In a ward where 26.6 percent of people live in poverty, almost double the national rate, chances of being at-risk are high. “We have a lot of challenges with children as well as adults, as far as high illiteracy rates, high crime, low-income housing…whatever social benefit would be a challenge for a normal person,” says Winnell Montague, Branch Manager at the Benning Library and sixth-generation Ward 7 resident.
Montague, who has overseen the Sign of the Times summer workshops at the library since 2008, has seen firsthand the benefits for participants: “Instead of them seeing a life of crime all around them, it gives them some type of solitude. You’re not hassled by your peers, you’re doing something without criticism, and what they’re learning from Mr. Greggs is lifelong.”
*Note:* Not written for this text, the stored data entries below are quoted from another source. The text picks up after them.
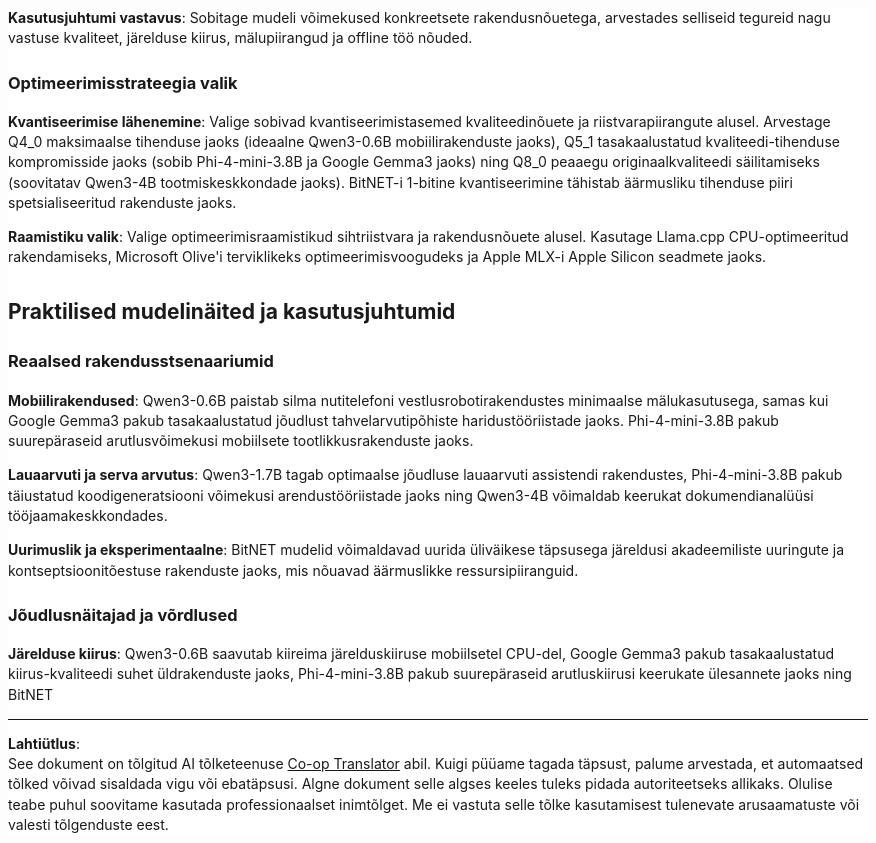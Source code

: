 **Kasutusjuhtumi vastavus**: Sobitage mudeli võimekused konkreetsete rakendusnõuetega, arvestades selliseid tegureid nagu vastuse kvaliteet, järelduse kiirus, mälupiirangud ja offline töö nõuded.

### Optimeerimisstrateegia valik

**Kvantiseerimise lähenemine**: Valige sobivad kvantiseerimistasemed kvaliteedinõuete ja riistvarapiirangute alusel. Arvestage Q4_0 maksimaalse tihenduse jaoks (ideaalne Qwen3-0.6B mobiilirakenduste jaoks), Q5_1 tasakaalustatud kvaliteedi-tihenduse kompromisside jaoks (sobib Phi-4-mini-3.8B ja Google Gemma3 jaoks) ning Q8_0 peaaegu originaalkvaliteedi säilitamiseks (soovitatav Qwen3-4B tootmiskeskkondade jaoks). BitNET-i 1-bitine kvantiseerimine tähistab äärmusliku tihenduse piiri spetsialiseeritud rakenduste jaoks.

**Raamistiku valik**: Valige optimeerimisraamistikud sihtriistvara ja rakendusnõuete alusel. Kasutage Llama.cpp CPU-optimeeritud rakendamiseks, Microsoft Olive'i terviklikeks optimeerimisvoogudeks ja Apple MLX-i Apple Silicon seadmete jaoks.

## Praktilised mudelinäited ja kasutusjuhtumid

### Reaalsed rakendusstsenaariumid

**Mobiilirakendused**: Qwen3-0.6B paistab silma nutitelefoni vestlusrobotirakendustes minimaalse mälukasutusega, samas kui Google Gemma3 pakub tasakaalustatud jõudlust tahvelarvutipõhiste haridustööriistade jaoks. Phi-4-mini-3.8B pakub suurepäraseid arutlusvõimekusi mobiilsete tootlikkusrakenduste jaoks.

**Lauaarvuti ja serva arvutus**: Qwen3-1.7B tagab optimaalse jõudluse lauaarvuti assistendi rakendustes, Phi-4-mini-3.8B pakub täiustatud koodigeneratsiooni võimekusi arendustööriistade jaoks ning Qwen3-4B võimaldab keerukat dokumendianalüüsi tööjaamakeskkondades.

**Uurimuslik ja eksperimentaalne**: BitNET mudelid võimaldavad uurida üliväikese täpsusega järeldusi akadeemiliste uuringute ja kontseptsioonitõestuse rakenduste jaoks, mis nõuavad äärmuslikke ressursipiiranguid.

### Jõudlusnäitajad ja võrdlused

**Järelduse kiirus**: Qwen3-0.6B saavutab kiireima järelduskiiruse mobiilsetel CPU-del, Google Gemma3 pakub tasakaalustatud kiirus-kvaliteedi suhet üldrakenduste jaoks, Phi-4-mini-3.8B pakub suurepäraseid arutluskiirusi keerukate ülesannete jaoks ning BitNET

---

**Lahtiütlus**:  
See dokument on tõlgitud AI tõlketeenuse [Co-op Translator](https://github.com/Azure/co-op-translator) abil. Kuigi püüame tagada täpsust, palume arvestada, et automaatsed tõlked võivad sisaldada vigu või ebatäpsusi. Algne dokument selle algses keeles tuleks pidada autoriteetseks allikaks. Olulise teabe puhul soovitame kasutada professionaalset inimtõlget. Me ei vastuta selle tõlke kasutamisest tulenevate arusaamatuste või valesti tõlgenduste eest.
Montague’s sentiments are mirrored by participants like Turrell Smith, who was 16 at the time he enrolled in the program. Turrell fondly recalls his introduction to photography at Sign of the Times. “I was in the program for about a year or two. Mr. Greggs’ classes actually helped me to get some of the jobs I did have and to put that into good use. I took pictures for stores that were just opening up, or I would do little odd jobs for people going to prom, weddings, stuff like that.”
He knows that had it not been for Sign of the Times, he may not have had these opportunities. ‘It kept me out of trouble. It was something to do, and it was productive,” he added.
Stories like Turrell’s are not isolated. According to a 2012 study, young adults and teens who hold lower socio-economic statuses but were also involved with art activities had improved academic achievements, better career goals, and more work opportunities.
Sign of the Times has enriched the lives of over 10,500 youth and seniors since 1970, according to their website. Still, Greggs believes organizations like his are under-supported. “When you’re trying to help poverty-stricken youth in a predominantly black community, where there’s a lot of negative stuff coming out of it…people are very reluctant to lend their name to that. So if they’re not going to lend their name, you know they’re not going to lend their dollars.”
Additionally, Marietta Anderson-Young, whose three grandchildren were in the program just last summer, emphasized that there are not enough child development programs in the area, especially during the summer: “Most are recreational centers where they play, but nothing is really educational.”’
Despite lack of funding and volunteers, Greggs wants Sign of the Times to be remembered in a positive light. “I’m hoping the legacy would be that we tried to expose young people and parents to the arts.”
Montague has the same hopes.
“It’s about pride. Education. Leadership. Bringing something cultural into a challenged community,” he says. “Doing something different from running the streets. You know, an idle mind is the devil’s workshop. Being able to show siblings, parents, family, friends, something they’ve done in a positive light. It could lead to scholarships, grants. That hopefully could kindle something in them. That’s what we’re about.”